Once the line with "standard page heap verification." is found in the entries below, print it and each following line exactly, stopping after the line with "Enables full page heap verification for memory"; print nothing else.
### INFORMATION PROVIDED ###
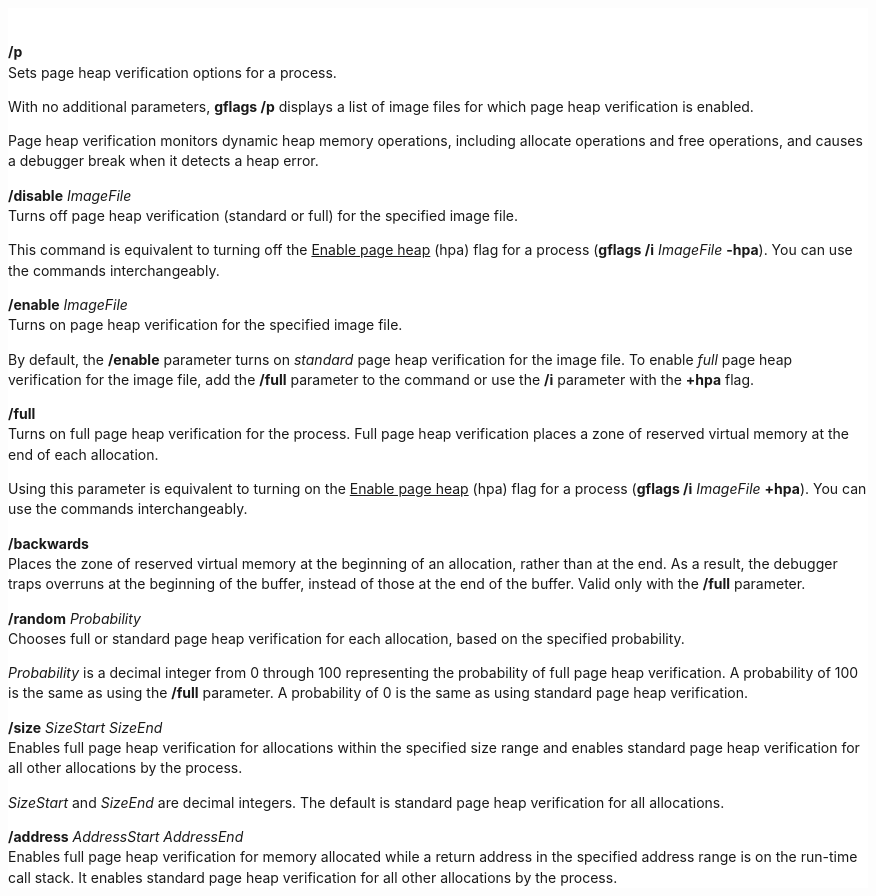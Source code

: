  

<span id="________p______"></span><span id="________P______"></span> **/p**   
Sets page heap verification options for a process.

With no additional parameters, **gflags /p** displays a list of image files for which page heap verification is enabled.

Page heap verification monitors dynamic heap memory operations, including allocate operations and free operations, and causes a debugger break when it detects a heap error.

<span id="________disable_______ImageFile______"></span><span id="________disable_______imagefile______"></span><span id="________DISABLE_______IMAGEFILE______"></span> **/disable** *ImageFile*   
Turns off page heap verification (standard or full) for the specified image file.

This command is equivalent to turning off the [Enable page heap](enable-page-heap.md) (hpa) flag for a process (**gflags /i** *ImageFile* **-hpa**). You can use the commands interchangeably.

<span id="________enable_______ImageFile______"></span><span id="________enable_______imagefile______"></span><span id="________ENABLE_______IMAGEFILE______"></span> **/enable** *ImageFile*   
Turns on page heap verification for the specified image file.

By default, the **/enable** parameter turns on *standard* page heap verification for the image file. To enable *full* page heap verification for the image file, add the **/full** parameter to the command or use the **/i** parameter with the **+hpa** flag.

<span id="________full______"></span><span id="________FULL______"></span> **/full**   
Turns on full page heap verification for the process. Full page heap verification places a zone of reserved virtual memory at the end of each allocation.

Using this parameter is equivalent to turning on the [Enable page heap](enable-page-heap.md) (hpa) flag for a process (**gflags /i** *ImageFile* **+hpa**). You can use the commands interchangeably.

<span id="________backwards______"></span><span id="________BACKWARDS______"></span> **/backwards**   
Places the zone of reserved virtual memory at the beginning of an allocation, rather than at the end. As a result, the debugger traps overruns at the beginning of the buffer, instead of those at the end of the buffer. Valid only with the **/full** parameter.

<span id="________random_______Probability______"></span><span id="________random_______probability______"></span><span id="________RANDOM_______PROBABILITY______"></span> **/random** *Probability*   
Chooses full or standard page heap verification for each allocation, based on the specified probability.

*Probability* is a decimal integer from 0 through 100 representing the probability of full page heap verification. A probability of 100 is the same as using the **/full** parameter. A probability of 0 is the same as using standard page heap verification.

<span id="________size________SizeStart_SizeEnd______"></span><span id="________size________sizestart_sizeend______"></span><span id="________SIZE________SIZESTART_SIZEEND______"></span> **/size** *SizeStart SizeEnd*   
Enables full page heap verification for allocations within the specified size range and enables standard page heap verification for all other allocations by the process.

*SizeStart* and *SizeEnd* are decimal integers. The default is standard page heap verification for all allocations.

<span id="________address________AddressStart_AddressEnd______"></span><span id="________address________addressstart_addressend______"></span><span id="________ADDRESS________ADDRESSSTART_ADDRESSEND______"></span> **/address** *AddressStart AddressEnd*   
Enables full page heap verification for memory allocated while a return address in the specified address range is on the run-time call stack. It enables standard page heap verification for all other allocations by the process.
###
### INFORMATION PROVIDED ###
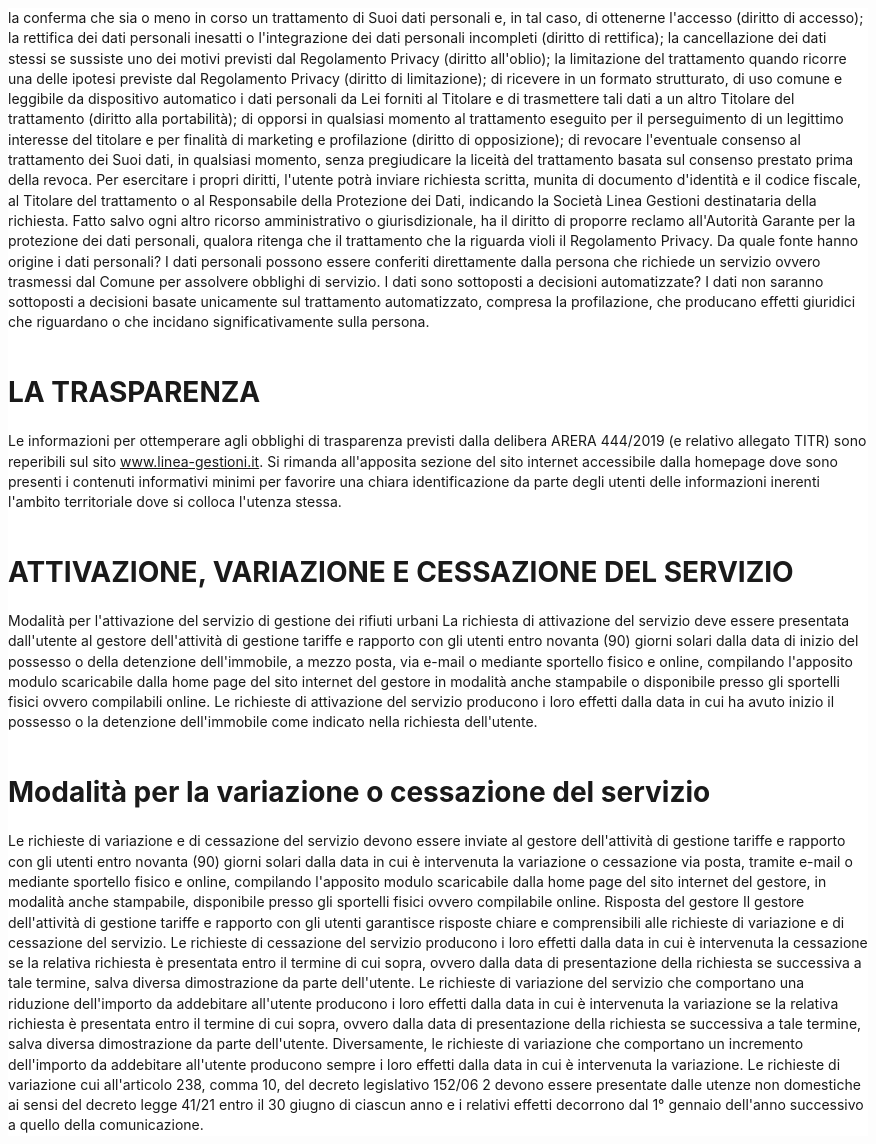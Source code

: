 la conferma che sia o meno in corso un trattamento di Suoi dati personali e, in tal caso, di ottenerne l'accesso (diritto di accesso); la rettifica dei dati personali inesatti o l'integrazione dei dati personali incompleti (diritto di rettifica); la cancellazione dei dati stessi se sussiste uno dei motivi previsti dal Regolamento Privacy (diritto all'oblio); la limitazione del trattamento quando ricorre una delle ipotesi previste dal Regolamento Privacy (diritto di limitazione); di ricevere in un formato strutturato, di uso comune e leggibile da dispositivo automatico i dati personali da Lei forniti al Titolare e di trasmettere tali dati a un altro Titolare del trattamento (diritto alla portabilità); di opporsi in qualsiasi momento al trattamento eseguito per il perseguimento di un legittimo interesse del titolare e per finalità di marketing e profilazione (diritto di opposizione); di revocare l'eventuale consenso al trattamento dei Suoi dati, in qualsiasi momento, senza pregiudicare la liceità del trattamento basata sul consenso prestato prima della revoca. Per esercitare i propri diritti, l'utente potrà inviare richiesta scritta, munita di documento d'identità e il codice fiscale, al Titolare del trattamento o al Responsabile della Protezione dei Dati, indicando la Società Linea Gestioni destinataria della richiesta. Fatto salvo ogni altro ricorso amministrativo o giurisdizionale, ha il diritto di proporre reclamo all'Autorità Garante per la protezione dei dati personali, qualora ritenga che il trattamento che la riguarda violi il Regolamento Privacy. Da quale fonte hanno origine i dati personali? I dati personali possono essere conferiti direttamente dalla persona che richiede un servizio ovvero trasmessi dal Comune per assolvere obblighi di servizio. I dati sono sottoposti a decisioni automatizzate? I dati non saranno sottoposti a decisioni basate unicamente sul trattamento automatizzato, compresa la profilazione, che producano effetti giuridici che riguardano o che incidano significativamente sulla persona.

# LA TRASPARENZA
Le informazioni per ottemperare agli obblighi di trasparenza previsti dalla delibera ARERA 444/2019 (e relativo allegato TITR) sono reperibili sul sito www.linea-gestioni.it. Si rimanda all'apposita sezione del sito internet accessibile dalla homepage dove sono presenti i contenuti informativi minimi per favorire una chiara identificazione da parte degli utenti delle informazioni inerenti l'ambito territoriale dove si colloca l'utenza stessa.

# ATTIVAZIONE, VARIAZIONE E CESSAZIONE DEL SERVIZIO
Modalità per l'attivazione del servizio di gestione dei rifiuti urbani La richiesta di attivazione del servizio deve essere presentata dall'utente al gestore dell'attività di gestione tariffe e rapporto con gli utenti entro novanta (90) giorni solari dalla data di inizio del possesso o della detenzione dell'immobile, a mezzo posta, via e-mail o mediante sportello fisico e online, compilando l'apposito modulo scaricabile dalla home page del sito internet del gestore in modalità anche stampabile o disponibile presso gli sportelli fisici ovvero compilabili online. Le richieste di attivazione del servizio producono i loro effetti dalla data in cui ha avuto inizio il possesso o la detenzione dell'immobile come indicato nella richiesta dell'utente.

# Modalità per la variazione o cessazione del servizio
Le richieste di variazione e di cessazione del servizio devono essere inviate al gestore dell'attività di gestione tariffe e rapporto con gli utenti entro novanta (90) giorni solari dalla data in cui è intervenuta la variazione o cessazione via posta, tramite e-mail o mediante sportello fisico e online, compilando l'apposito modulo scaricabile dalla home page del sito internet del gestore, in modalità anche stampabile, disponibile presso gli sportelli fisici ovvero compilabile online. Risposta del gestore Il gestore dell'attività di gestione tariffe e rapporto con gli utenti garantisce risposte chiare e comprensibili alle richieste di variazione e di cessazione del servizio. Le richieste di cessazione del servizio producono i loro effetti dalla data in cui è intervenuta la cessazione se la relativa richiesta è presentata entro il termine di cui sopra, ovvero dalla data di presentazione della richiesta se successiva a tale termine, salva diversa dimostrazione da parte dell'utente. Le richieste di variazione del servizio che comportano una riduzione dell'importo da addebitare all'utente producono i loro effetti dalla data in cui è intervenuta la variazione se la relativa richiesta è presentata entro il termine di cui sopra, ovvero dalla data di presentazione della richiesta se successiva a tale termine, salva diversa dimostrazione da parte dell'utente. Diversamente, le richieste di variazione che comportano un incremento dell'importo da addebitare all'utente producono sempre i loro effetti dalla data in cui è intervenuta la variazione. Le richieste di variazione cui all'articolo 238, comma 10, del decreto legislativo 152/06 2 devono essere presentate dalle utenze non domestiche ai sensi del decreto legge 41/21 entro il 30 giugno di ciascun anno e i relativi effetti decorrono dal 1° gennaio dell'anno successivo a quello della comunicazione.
###
### INFORMATION PROVIDED ###
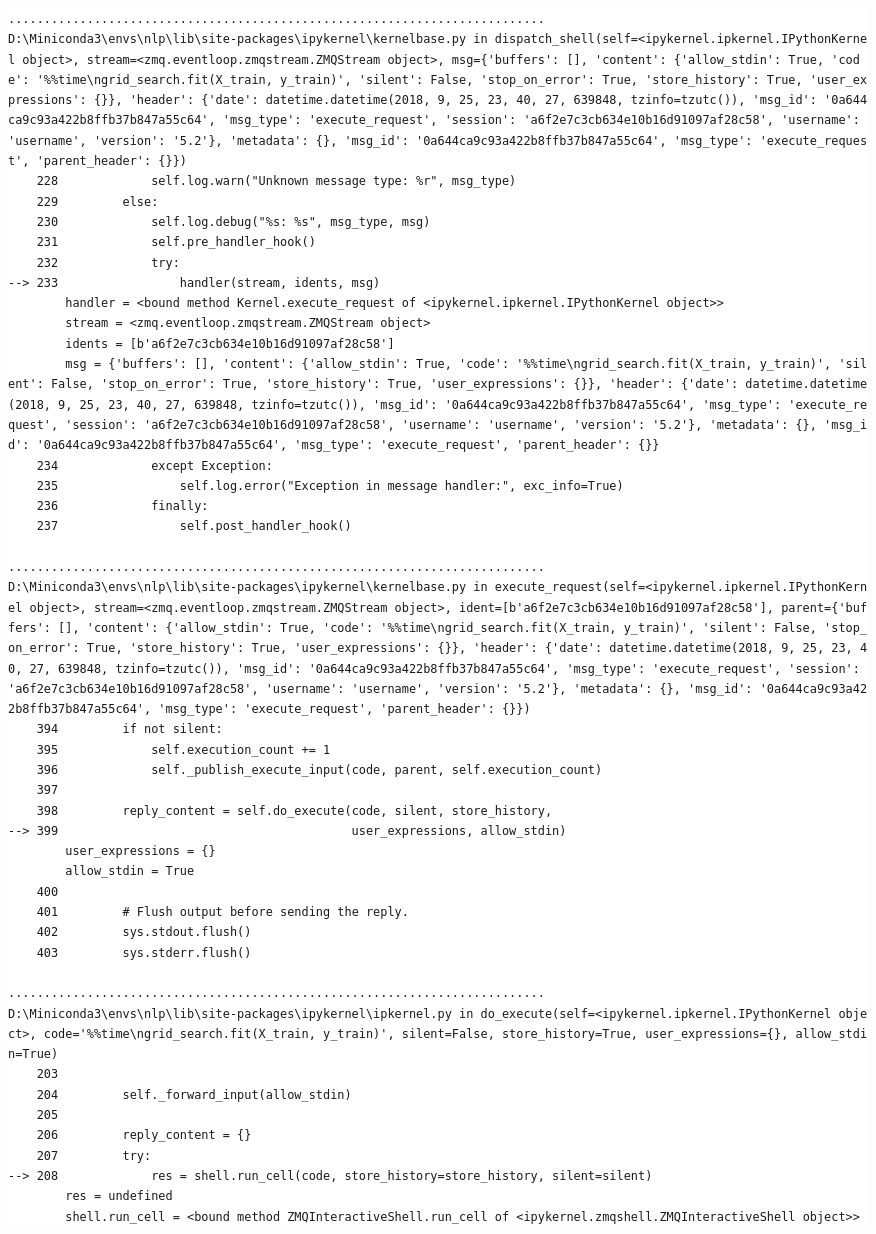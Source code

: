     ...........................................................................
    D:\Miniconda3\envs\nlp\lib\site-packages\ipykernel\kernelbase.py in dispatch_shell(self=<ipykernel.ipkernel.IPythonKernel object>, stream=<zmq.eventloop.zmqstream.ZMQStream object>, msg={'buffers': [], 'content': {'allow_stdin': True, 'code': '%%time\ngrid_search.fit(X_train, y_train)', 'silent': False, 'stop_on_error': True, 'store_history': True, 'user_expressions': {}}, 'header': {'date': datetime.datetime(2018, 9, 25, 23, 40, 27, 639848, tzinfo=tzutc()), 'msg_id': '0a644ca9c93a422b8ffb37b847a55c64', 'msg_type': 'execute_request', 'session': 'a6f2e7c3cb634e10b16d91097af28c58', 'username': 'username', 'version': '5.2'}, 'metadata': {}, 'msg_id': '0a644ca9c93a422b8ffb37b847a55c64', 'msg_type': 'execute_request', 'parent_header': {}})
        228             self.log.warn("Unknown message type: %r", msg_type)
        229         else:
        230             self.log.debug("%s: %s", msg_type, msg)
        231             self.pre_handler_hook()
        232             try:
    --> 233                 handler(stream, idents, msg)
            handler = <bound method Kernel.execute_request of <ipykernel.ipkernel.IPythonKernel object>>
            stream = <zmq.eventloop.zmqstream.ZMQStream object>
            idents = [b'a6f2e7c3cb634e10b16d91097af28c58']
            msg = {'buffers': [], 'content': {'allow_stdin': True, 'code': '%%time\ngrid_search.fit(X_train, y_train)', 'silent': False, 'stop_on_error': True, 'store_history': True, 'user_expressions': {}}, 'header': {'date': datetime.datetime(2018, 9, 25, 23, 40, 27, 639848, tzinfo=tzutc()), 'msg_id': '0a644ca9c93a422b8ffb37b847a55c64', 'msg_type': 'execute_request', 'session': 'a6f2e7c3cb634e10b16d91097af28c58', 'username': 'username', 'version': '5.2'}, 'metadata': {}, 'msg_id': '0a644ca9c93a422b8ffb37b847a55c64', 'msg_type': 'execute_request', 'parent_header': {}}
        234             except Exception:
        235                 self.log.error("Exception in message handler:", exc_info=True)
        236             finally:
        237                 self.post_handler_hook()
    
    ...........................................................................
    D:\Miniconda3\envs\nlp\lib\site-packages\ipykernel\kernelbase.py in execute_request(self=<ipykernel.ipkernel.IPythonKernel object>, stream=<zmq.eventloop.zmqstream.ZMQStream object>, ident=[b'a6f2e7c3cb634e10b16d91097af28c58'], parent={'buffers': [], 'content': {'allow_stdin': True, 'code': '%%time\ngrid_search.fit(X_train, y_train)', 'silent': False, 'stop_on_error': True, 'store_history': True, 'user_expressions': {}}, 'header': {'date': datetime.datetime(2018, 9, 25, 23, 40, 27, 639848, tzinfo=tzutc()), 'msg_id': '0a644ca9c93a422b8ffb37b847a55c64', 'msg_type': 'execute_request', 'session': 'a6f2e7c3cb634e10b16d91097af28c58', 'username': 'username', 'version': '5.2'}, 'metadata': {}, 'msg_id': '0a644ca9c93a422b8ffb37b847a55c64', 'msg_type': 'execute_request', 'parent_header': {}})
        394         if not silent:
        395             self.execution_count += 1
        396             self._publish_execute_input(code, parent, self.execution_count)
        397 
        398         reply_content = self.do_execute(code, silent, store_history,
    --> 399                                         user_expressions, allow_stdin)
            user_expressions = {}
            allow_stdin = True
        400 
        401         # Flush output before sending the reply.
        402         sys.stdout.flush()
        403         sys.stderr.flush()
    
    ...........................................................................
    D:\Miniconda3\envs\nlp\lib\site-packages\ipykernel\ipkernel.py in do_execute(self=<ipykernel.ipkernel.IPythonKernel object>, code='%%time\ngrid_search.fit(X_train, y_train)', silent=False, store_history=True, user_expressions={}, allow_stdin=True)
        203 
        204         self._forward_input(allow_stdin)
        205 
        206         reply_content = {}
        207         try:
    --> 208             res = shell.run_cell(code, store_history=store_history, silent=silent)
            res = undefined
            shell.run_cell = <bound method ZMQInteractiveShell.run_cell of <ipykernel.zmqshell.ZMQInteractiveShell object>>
###
FINISHED EXERCISE -
*Probability* is a decimal integer from 0 through 100 representing the probability of full page heap verification. A probability of 100 is the same as using the **/full** parameter. A probability of 0 is the same as using standard page heap verification.

<span id="________size________SizeStart_SizeEnd______"></span><span id="________size________sizestart_sizeend______"></span><span id="________SIZE________SIZESTART_SIZEEND______"></span> **/size** *SizeStart SizeEnd*   
Enables full page heap verification for allocations within the specified size range and enables standard page heap verification for all other allocations by the process.

*SizeStart* and *SizeEnd* are decimal integers. The default is standard page heap verification for all allocations.

<span id="________address________AddressStart_AddressEnd______"></span><span id="________address________addressstart_addressend______"></span><span id="________ADDRESS________ADDRESSSTART_ADDRESSEND______"></span> **/address** *AddressStart AddressEnd*   
Enables full page heap verification for memory allocated while a return address in the specified address range is on the run-time call stack. It enables standard page heap verification for all other allocations by the process.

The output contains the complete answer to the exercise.